● **WORK TASK**
In how many lines of the data does the word "server" appear? Give the number by itself.

Source data:

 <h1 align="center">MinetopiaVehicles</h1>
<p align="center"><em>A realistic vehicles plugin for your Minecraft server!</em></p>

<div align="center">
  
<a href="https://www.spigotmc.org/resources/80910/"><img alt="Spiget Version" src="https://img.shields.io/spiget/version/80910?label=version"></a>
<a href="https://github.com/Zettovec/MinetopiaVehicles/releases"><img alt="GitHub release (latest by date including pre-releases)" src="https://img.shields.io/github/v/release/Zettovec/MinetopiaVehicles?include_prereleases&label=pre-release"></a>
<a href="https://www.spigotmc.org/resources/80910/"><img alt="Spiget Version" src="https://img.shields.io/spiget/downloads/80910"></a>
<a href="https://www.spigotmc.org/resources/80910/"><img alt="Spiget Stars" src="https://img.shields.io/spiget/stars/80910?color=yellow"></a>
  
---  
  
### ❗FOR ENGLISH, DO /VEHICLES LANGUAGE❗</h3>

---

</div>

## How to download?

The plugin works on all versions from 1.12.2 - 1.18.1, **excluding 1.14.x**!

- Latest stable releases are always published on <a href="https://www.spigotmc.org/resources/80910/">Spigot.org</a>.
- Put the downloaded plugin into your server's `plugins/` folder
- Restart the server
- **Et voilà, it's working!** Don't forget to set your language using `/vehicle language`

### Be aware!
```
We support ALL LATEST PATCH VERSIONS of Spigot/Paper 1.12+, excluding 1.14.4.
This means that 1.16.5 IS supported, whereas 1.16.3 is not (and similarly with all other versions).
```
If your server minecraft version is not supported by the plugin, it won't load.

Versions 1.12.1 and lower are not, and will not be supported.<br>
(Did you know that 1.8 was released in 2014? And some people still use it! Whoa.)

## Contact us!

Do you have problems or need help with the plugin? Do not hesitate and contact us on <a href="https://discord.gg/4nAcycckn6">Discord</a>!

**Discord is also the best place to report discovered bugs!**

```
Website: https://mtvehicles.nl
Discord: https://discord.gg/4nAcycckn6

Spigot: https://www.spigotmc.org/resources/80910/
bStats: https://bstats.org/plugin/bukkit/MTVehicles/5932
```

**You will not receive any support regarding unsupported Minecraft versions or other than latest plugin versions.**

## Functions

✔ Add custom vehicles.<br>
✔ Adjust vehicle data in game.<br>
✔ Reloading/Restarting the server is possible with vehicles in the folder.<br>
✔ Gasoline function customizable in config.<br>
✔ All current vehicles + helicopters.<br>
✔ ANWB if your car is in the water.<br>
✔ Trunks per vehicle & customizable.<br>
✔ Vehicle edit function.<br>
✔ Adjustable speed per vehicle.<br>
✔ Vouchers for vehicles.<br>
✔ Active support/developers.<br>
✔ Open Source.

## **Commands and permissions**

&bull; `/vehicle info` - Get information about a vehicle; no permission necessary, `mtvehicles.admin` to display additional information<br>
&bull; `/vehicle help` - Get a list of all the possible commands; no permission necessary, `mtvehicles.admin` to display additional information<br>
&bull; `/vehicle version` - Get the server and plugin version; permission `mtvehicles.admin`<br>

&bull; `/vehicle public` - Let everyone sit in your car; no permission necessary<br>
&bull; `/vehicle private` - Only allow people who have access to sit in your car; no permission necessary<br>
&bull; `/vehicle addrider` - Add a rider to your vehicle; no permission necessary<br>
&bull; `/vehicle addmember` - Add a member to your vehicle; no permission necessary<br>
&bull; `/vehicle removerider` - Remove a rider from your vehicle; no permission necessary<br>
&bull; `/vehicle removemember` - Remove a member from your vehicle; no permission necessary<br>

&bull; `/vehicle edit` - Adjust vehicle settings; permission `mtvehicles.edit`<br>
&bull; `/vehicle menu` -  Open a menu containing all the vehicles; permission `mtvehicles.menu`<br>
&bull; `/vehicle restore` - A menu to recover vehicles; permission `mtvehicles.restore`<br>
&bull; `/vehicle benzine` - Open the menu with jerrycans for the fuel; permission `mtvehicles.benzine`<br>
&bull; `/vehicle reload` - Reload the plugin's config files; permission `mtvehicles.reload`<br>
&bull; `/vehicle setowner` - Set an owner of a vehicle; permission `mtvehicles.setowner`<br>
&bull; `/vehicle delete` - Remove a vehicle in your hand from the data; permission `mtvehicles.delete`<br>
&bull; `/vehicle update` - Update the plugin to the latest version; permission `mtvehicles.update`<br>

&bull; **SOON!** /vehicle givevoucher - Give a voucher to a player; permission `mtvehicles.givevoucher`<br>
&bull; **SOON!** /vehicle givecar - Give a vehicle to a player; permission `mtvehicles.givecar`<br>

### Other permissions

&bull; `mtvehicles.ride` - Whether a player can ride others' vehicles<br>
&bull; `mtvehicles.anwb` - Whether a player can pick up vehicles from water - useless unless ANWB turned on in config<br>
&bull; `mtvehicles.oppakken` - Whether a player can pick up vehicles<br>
...
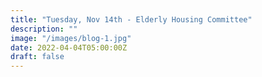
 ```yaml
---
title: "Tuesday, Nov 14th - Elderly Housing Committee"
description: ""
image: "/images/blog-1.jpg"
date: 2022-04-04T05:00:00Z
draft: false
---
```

● **PROBLEM SOLUTION**
6